We believe that this is the proper construction to be given to the term "burden of proof" as used in the Illinois cases on forcible rape cited above. In none of those cases was there evidence presented at trial which raised the issue of the defendant's age, so the reviewing courts> in those cases were not maintaining that the burden of proof remained with the defendant despite evidence raising the issue. Thus our construction does not conflict with the facts of those cases. It also places those cases in accord with the due process requirements discussed earlier, requirements long recognized in this State. (People v. Mooney (1922), 303 Ill. 469, 135 N.E. 776; People v. Johnson (1976), 43 Ill. App.3d 428, 356 N.E.2d 1373.) We conclude that the Illinois forcible rape statute is to be construed as providing a defendant with the affirmative defense that he was under the age of 14 when he committed the rape. If the State's evidence or evidence presented by the defendant raises the issue, then the State must prove the defendant guilty as to this issue along with the other elements of the offense.

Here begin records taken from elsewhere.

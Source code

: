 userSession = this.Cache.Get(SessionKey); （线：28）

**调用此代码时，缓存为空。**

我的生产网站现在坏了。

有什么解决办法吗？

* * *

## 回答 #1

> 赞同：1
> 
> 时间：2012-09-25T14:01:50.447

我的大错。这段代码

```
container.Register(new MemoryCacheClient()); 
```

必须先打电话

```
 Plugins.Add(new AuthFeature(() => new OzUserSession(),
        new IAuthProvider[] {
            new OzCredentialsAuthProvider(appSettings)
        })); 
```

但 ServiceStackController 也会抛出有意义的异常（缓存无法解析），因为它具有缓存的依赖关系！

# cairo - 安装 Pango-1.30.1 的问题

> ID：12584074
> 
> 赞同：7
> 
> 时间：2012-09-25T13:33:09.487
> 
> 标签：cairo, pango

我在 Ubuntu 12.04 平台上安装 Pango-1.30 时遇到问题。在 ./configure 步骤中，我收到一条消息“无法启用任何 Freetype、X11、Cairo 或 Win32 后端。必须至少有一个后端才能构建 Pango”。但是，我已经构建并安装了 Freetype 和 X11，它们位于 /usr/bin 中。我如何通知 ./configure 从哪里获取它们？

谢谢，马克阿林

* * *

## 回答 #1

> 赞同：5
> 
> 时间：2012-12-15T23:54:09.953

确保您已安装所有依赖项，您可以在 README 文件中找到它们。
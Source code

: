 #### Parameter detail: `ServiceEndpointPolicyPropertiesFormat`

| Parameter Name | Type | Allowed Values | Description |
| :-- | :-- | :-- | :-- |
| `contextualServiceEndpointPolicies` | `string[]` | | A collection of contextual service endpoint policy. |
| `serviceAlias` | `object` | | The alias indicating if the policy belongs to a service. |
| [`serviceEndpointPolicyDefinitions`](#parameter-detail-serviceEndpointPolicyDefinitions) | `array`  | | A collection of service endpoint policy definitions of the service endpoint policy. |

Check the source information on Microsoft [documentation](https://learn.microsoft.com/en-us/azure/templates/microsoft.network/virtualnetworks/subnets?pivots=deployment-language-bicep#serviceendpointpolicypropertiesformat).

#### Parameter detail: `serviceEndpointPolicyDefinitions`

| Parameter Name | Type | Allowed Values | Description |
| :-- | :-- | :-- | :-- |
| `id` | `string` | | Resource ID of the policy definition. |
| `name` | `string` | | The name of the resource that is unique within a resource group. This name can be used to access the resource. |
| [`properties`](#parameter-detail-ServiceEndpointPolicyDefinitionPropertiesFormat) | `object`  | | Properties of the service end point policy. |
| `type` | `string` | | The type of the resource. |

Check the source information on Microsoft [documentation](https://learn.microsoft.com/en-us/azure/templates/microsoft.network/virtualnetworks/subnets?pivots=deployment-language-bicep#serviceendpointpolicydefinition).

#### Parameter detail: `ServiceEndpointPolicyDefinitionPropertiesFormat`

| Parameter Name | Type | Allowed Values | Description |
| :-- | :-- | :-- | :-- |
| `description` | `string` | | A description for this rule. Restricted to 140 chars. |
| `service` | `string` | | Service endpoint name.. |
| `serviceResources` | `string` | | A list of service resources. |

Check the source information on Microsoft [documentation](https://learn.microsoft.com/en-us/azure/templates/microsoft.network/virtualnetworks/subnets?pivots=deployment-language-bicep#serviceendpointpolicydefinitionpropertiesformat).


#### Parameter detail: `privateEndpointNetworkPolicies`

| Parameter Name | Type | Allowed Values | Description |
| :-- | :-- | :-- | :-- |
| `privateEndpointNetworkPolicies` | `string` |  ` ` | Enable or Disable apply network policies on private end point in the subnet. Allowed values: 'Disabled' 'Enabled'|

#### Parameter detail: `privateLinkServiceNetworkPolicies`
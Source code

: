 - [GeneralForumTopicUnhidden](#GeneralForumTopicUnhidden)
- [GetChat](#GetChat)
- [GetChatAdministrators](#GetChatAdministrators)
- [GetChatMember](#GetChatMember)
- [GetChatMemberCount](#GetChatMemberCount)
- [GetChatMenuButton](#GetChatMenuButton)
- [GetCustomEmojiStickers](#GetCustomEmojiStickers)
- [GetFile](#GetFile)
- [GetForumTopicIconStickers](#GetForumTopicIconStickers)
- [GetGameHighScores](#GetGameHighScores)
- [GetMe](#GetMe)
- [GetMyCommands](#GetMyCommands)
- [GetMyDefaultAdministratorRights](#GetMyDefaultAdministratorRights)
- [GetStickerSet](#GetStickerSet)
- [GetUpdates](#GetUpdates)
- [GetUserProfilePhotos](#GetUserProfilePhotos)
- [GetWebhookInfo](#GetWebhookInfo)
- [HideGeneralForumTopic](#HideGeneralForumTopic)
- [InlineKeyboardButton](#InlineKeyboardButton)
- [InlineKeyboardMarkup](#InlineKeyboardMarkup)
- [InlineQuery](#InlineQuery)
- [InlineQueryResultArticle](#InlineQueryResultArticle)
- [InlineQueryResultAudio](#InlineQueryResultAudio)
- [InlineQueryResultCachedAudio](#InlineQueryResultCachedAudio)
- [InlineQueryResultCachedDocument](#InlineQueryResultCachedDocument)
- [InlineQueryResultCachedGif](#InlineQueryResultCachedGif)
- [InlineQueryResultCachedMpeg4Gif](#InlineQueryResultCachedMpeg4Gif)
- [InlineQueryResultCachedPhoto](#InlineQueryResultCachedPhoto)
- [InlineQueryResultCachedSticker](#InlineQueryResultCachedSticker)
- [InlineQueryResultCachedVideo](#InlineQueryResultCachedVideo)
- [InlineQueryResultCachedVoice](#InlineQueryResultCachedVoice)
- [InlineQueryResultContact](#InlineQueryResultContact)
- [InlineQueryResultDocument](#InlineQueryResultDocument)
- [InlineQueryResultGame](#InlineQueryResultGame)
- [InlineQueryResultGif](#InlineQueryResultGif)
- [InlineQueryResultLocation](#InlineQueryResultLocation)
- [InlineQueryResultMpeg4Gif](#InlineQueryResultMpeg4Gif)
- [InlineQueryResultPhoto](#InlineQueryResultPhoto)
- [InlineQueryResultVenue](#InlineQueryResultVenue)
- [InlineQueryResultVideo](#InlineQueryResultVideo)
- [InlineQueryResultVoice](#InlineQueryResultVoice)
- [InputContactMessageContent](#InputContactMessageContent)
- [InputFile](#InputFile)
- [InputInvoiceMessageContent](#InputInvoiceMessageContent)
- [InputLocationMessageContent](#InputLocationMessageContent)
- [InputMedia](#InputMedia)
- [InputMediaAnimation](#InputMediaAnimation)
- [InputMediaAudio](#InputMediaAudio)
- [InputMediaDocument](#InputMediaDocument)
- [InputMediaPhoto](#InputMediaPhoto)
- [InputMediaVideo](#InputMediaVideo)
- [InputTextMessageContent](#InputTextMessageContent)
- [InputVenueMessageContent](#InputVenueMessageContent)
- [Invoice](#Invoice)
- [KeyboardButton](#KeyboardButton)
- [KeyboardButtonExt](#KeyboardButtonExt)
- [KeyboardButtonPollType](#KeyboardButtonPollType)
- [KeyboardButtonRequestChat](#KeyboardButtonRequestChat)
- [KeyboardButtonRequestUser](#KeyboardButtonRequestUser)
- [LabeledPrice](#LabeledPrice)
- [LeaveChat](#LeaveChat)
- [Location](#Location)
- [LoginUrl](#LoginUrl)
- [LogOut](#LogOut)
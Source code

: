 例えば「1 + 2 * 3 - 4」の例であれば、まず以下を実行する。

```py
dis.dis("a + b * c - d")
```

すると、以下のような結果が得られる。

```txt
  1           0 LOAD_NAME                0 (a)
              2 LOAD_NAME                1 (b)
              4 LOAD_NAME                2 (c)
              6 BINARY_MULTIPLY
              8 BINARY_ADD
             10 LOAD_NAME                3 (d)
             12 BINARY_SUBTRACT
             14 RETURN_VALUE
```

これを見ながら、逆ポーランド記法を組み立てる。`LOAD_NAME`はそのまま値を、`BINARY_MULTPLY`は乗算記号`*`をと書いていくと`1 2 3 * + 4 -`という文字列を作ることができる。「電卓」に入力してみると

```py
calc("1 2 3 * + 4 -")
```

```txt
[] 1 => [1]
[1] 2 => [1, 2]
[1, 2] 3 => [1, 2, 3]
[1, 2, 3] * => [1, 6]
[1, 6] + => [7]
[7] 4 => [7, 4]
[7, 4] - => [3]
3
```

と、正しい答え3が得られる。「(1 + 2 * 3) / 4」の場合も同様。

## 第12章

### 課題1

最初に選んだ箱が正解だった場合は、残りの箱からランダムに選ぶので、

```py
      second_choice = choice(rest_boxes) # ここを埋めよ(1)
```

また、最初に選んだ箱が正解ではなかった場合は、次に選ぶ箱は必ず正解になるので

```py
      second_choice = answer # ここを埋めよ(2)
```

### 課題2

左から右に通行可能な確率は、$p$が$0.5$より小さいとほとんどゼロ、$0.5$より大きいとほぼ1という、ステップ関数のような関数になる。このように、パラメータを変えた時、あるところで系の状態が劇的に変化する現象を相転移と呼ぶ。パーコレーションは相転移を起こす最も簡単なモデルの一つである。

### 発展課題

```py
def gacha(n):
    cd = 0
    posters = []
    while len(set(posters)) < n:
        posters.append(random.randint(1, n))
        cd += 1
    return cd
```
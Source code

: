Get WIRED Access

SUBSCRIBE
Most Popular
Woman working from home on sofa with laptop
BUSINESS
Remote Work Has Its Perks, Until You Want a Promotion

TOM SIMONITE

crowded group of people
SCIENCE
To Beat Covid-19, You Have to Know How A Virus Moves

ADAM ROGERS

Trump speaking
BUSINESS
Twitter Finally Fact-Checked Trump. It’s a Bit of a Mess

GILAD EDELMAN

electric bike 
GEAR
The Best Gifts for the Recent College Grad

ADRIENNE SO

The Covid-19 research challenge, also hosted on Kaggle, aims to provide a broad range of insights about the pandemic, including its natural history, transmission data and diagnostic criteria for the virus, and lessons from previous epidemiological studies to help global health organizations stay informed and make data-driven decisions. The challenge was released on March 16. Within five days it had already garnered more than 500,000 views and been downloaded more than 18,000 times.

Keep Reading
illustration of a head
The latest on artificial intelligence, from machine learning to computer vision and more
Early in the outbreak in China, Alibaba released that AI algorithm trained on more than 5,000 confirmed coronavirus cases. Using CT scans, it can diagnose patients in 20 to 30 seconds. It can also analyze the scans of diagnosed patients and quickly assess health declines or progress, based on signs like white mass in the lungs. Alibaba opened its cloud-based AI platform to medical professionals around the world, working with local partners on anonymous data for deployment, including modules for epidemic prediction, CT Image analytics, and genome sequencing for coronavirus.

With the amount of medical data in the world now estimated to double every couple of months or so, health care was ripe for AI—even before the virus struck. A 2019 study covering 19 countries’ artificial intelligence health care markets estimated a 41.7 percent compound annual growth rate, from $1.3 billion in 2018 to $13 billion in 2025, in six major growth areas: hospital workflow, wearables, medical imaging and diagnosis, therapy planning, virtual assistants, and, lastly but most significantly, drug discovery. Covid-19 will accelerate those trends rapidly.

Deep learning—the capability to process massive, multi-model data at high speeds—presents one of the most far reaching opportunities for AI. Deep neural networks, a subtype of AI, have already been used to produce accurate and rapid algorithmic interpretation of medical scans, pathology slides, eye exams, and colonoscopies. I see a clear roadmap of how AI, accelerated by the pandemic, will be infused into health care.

In the cause before us there was no evidence presented which indicated that defendants had this defense available to them. Since the issue was not raised by the evidence, the State was not required to prove that respondents were over the age of 14 at the time they committed the offenses at issue.
The order of the trial court is affirmed.
DIERINGER, P.J., and JOHNSON, J., concur.